Twenty years ago, on April 30, 1993, CERN set the World Wide Web free. In celebration, the research institute relaunched the first webpage, which provides a real blast from the Internet past. Along with the very basic lo-fi design, the site experienced connectivity issues upon its (re) debut, crashing and reconnecting repeatedly Tuesday morning.

What you'll see, if you managed to connect, is what CERN scientists led by Tim Berners-Lee had been developing since 1989. Backed by Berners-Lee, the organization decided to share the technology with anyone who wanted to use it — no charge, royalty free.

"CERN relinquishes all property rights to this code..." the document signed by CERN officials that that day read.

CERN engineers at the "First Website" project are turning the URL into a virtual museum: " We want to make http://info.cern.ch/ — the first web address — a destination that reflects the story of the beginnings of the web for the benefit of future generations," Dan Noyes, a web manager at CERN, writes.

Plenty has changed since those early days when Berners-Lee had to pause in a proposal and define "browser" ("A program which provides links to the hypertext," he wrote in November 1990).

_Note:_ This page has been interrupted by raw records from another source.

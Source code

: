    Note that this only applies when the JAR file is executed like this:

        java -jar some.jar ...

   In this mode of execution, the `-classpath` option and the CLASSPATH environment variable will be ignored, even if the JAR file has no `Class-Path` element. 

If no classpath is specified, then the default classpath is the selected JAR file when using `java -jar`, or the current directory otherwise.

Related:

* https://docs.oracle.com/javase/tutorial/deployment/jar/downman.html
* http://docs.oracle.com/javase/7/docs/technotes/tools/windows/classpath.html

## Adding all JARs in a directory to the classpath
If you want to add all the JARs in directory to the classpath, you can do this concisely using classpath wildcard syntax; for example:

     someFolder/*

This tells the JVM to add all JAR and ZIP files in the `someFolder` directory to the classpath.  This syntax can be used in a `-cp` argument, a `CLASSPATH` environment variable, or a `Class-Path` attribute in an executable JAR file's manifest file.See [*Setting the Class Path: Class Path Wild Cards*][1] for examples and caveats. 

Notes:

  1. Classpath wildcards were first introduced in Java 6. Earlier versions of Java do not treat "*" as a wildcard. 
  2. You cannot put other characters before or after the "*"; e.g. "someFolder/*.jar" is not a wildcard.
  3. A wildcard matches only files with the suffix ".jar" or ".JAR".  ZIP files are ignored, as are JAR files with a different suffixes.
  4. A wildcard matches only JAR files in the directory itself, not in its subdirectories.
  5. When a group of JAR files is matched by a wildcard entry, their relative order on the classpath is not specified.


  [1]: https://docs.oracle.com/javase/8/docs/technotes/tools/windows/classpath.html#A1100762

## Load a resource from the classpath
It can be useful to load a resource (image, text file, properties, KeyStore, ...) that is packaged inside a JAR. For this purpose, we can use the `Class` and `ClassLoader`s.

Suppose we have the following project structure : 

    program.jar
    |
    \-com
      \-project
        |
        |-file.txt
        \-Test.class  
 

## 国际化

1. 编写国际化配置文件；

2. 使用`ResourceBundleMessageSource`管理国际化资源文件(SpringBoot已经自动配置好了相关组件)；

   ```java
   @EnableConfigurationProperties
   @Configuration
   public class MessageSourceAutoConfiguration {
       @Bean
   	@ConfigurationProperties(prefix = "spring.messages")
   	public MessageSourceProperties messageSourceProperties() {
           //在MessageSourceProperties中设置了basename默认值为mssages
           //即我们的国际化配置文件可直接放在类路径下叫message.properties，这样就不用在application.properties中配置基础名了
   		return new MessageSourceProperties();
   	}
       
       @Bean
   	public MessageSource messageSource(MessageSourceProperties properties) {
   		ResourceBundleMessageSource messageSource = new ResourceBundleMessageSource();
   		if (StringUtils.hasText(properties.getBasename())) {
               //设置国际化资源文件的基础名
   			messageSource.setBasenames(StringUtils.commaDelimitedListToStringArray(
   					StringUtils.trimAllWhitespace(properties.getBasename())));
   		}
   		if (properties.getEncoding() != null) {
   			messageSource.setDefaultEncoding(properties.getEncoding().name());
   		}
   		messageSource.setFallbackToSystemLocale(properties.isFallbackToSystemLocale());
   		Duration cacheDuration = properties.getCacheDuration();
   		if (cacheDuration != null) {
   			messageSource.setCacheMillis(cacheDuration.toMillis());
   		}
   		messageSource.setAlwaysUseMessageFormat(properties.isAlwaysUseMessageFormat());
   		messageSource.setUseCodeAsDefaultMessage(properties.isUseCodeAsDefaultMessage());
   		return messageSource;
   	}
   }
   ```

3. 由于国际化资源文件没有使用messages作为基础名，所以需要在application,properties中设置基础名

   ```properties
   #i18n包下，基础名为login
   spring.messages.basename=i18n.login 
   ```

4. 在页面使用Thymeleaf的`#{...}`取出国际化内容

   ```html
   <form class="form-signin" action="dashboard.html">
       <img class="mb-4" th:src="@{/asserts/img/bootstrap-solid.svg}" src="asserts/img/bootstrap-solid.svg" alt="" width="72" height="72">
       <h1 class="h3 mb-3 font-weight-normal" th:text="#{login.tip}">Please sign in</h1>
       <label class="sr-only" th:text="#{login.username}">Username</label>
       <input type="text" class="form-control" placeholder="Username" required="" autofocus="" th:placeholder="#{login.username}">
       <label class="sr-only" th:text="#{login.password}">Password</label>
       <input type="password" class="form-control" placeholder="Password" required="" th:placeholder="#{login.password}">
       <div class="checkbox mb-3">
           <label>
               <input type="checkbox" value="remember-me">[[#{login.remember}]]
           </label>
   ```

It's unlikely that Berners-Lee and co-developers of the Web anticipated that it could give rise to anything like Google or Netflix or Facebook, or that 2.5 billion people would have access to the Internet largely via the Web. Or that hundreds of people who are discovering the Internet for the first time today are connecting to it not on a NeXT computer like Berners-Lee did, but on their cell phones.